The breaches fall into three categories. category 2 refers to a low-risk and isolated instance, while category 4 is the most serious and means that animals were subjected to “avoidable pain, distress or suffering”.

Almost half of the incidents – 4,455 – constituted category 4 breaches.

“There is no place for animal cruelty at any stage of farm production – including the slaughterhouse,” Neil Parish, chairman of the House of Commons select committee for the environment, food and rural affairs told the Bureau of Investigative Journalism.

“This country prides itself on having some of the highest animal-welfare standards in the world. It’s vital the authorities crack down on any abuses and ensure there is zero tolerance for any mistreatment of animals when slaughtered.”

Analysing data going back to April 2011, the bureau revealed there had been 16,370 breaches of animal regulations, 6,241 of which were category 4. The majority of incidents took place when the animals were transported from farms to abattoirs.

From 2014 to 2016, 4,005 category-4 incidents were transport-related, 130 reflected problems during stunning or killing, and 320 fell under the category of ‘other’.

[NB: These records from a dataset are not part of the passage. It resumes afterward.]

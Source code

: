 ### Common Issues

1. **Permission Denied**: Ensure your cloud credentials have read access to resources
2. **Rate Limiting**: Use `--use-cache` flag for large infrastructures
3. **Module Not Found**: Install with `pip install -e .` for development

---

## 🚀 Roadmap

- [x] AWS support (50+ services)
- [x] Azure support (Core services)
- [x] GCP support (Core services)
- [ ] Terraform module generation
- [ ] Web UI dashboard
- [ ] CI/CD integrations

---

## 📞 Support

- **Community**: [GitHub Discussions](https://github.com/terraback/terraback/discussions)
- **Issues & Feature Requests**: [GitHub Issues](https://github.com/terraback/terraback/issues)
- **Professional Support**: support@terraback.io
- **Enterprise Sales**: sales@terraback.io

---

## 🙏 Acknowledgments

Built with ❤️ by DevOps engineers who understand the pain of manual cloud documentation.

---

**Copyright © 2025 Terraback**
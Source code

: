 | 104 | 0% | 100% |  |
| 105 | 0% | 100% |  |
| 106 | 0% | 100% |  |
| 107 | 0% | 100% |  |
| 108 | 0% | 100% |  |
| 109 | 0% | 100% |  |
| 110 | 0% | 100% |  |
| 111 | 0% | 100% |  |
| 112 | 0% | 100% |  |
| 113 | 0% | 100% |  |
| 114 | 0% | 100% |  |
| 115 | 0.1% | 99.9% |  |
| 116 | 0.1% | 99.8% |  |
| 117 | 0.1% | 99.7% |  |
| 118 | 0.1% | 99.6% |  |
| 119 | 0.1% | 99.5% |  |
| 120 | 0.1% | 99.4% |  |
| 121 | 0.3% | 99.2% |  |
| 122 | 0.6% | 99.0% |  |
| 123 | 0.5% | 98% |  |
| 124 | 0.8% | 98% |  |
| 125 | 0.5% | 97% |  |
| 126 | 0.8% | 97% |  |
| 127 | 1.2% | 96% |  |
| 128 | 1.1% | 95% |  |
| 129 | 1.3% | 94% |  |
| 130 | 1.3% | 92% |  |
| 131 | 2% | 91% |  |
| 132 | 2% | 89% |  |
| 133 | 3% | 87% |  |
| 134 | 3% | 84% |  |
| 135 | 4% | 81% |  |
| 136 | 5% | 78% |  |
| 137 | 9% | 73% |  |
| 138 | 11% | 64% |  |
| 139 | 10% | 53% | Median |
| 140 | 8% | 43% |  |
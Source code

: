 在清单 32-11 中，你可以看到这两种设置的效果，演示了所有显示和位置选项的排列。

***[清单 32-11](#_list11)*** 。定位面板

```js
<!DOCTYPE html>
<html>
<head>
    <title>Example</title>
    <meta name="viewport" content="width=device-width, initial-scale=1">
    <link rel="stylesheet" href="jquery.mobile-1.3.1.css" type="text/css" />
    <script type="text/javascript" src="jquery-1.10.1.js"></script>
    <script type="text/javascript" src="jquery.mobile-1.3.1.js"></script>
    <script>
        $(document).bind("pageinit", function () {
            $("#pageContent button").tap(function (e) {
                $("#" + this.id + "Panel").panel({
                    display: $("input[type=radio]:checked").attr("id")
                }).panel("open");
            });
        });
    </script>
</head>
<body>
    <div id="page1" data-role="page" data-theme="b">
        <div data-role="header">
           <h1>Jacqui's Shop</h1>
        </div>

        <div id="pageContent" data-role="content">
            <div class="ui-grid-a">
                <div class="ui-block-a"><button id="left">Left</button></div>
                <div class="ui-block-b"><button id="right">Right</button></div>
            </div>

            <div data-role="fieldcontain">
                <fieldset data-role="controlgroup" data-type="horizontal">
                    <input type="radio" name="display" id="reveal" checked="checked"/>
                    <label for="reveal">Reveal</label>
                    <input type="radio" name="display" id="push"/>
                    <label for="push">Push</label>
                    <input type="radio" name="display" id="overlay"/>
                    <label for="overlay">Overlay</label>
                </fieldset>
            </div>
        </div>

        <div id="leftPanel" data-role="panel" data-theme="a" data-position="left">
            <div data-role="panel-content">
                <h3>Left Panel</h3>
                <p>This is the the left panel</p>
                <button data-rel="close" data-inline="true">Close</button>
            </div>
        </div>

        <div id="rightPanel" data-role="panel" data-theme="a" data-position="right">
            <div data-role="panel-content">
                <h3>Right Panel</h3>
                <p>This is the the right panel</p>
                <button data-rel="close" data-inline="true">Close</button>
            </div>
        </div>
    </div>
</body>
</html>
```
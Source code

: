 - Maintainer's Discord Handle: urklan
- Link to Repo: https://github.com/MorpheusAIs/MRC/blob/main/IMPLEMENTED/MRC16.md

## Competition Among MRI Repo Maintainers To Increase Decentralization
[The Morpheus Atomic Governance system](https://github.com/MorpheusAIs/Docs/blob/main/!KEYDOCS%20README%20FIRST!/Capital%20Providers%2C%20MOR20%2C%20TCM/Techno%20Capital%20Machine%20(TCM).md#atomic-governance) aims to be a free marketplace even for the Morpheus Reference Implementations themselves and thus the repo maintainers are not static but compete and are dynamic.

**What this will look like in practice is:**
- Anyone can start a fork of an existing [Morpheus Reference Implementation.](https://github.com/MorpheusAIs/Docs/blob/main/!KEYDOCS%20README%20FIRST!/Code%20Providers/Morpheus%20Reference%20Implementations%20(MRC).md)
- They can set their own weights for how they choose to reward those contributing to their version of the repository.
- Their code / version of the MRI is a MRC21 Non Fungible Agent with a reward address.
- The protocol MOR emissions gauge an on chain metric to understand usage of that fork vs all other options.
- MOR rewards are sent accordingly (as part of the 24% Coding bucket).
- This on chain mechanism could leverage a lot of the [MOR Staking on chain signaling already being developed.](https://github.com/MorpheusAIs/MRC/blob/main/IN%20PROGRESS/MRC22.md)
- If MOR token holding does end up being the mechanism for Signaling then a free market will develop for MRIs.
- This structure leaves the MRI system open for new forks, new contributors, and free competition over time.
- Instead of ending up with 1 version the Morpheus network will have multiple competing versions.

Violations include a cow being “violently slammed” against a wall following an argument by two workers, an abattoir employee beating three bulls with a wooden stick and electric prod, and a haulier hitting and kicking cattle during unloading – an act which was caught on CCTV.

Other incidents saw sheep being grabbed by the wool and ears or being dragged by the horns, and pigs being lifted by their ears and tails.

There were also cases where the animal was not stunned at all before slaughter, and instances of chickens and pigs being immersed in tanks of scalding water while still alive.

There have been almost 600 instances during the period under review of animals arriving at slaughterhouses already dead. One example saw 574 chickens from a load of 6,072 dead on arrival due to overheating.

Despite the high death toll, this counts as one welfare breach.

Aside from mistreatment of animals, the data showed that these practices could result in the spread of campylobacter – the most common cause of food poisoning in the UK.

Although larger abattoirs are required to have a dedicated animal welfare officer, there have been claims that there is a staff shortage, resulting in ongoing breaches.

It has also been claimed that category-4 breaches could be the result of unavoidable accidents rather than deliberate abuse, an argument the RSPCA has been keen to rebut.

“Such incidents of severe pain, distress and suffering are wholly unacceptable and completely avoidable,” said Marc Cooper, head of farm animals at the RSPCA. “If they’re avoidable, that means they shouldn’t be happening at all – you shouldn’t be seeing one. You would hope that strong enforcement action would be taken.”

Many pressure groups are calling for CCTV surveillance to be made mandatory in all slaughterhouses.

A report commissioned by Animal Aid showed that independent monitoring of CCTV in English abattoirs is both ‘cost-effective and feasible’.

“Over and over again, we see the consequences of a toothless, unmotivated regulatory regime that fails animals when they are at their most vulnerable,” said Isobel Hutchinson, head of campaigns at Animal Aid.

“Meaningful protection for animals from the violence and incompetence that has repeatedly been exposed can come only from mandatory, independently monitored CCTV in all slaughterhouses.

“The government has dragged its heels for too long on this issue. But these latest revelations, combined with the findings of a new independent report, leave it with no choice but to act without delay.”